第3話最初は軽めな感じで始めよう

翌日、登校準備を終えて家を出た私は右隣の家に住んでいる雄介を迎えに行った。雄介は一人暮らしだからよくギリギリに登校するから、迎えに行かないと遅刻しちゃうことがあるんだよね。

私「雄介、迎えに来たよ。早く行かないと遅刻するよ!は~や~く~!は~や~く~!は~や~k『ガラッ』あ、おはよう。」

雄介「おはよう、じゃねーよ!朝っぱらから元気だな。すぐ行くからもう少しそこで待ってろよ。」

ー数分後ー

ガチャ、とドアの開く音がして雄介が家から出てきた。

私「ようやく来た。もう、初日から寝坊しないでよね。」

雄介「ったく、なんで朝から張り切ってるんだよ。今まで迎えに来るとかなかっただろ?」

私「昨日のチャットの内容覚えてる?こういうのは学校に着いてから付き合っている振りをするより着く前から始めていたほうがいいでしょ!?」

雄介「それはそうなんだけどさ、そんなに張り切る必要無いんじゃないか?皆冗談だと思って気にしないと思うな。噂も一日しか経っていないから広がっていないだろうし。無理に着飾らなくていいじゃん。」

ピロリン、ピロリン♪(フラグが立った音)

私「…断言するよ。雄介は下校する頃に『この辺りの情報ネットワーク、恐ろしすぎるだろ!!』と言うよ。」

雄介「ハハッ、そんな事無いだろ。もしそうなったら放課後にアイス奢るわ。」

よっしゃ、この勝負(?)勝ったね(小さくガッツポーズをした私の心の声)

ー学校到着時ー

私「…噂が広まっている事は知っていたけど、まさか近所やお店の人達まで広まっているとは思わなかったよ。なんか学校に行くだけなのにもう疲れたよ。」

雄介「…そうだな。これ絶対井戸端会議的なやつで広まったパターンだろ。はぁ、登校中だけでこんなに疲れたんだから、放課後になったら燃え尽きるな。」

私「2、3回ガッツでして耐えてね。じゃあ、そろそろ教室行こうね。」

その後教室に入った私達はクラスメイトに質問攻めされた。

「いつから付き合っているの?」「どっちから告ったの?」「デートの時の話聞かせてよ~」等々聞かれている間、彼女佐々木 麻友がこっちを怪しい笑みを浮かべて見ていた。その事に気づいた友達の一人が顔をグイッと近づけて耳元で「愛莉もタイミング悪かったね、アイツ昨日また彼氏捨てたから絶対雄介君狙いに来るよ。雄介君が裏切る事は無いと思うけど、一応覚悟しておいた方が良いと思うよ。」と囁いた。私は小声で「ありがとう」と言った。

その後私達は周囲にアピールし始めた。雄介を友達のグループに入れて一緒に昼食を食べたりデートや映画館に行った時の思い出を語ったりする(周りがウザく思わない程度で)など如何にも付き合っているようなアピールをしていった。クラスメイト達は「良いなぁ~」「羨ましい!」と言われて嬉しかったなぁ。
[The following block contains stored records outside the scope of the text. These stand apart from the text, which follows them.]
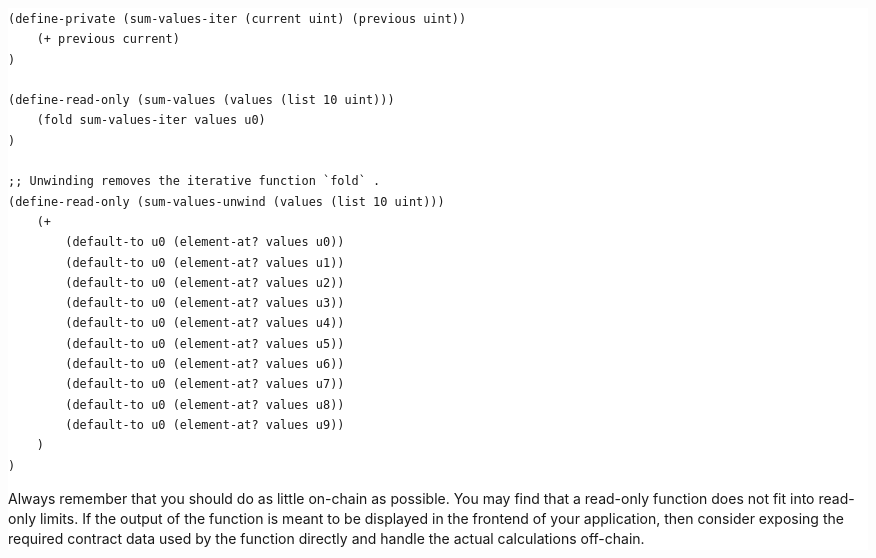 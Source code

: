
 ```Clarity,{"nonplayable":true}
(define-private (sum-values-iter (current uint) (previous uint))
	(+ previous current)
)

(define-read-only (sum-values (values (list 10 uint)))
	(fold sum-values-iter values u0)
)

;; Unwinding removes the iterative function `fold` .
(define-read-only (sum-values-unwind (values (list 10 uint)))
	(+
		(default-to u0 (element-at? values u0))
		(default-to u0 (element-at? values u1))
		(default-to u0 (element-at? values u2))
		(default-to u0 (element-at? values u3))
		(default-to u0 (element-at? values u4))
		(default-to u0 (element-at? values u5))
		(default-to u0 (element-at? values u6))
		(default-to u0 (element-at? values u7))
		(default-to u0 (element-at? values u8))
		(default-to u0 (element-at? values u9))
	)
)
```

Always remember that you should do as little on-chain as possible. You may find
that a read-only function does not fit into read-only limits. If the output of
the function is meant to be displayed in the frontend of your application, then
consider exposing the required contract data used by the function directly and
handle the actual calculations off-chain.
放課後、私は読書しながら雄介が部活を終えるのを待っていると声をかけられた。

麻友「ねえ、神楽さんだっけ?あなたっていつも本を読んでるよね。そんな事していると地味になっちゃうよ。あっ、もう既に地味だから存在感なくなっちゃうかもねww」

やっぱり関わってきた。挑発に乗らずにできる限り冷静に答えました。

私「地味じゃなくて大人しいと言ってほしいです。それに読書はいろいろ勉強になるから良いと思いますよ。それで?今まで話した事が無かったのに、急にどうしたんですか、佐々木さん?」

麻友「ふーん、怒らないんだ。つまらないなぁ。そんな事は置いといて、本題を言うね。雄介君と別れて。彼はあなたより私の方がお似合いだから、負けヒロインのあなたはさっさと諦めてねw」

私「お断りします。もし仮に私と雄介が別れても雄介は佐々木さんの事を好きにならないよ。」

麻友「私に彼氏を取られた負け犬さん達もみーんな最初そう言ってたよ。ざんねーん、負けフラグが確定したねww私と地味な神楽さんの格の違いを見せつけてあ・げ・る♪」

そう言って彼女は笑いながら、教室を去って行った。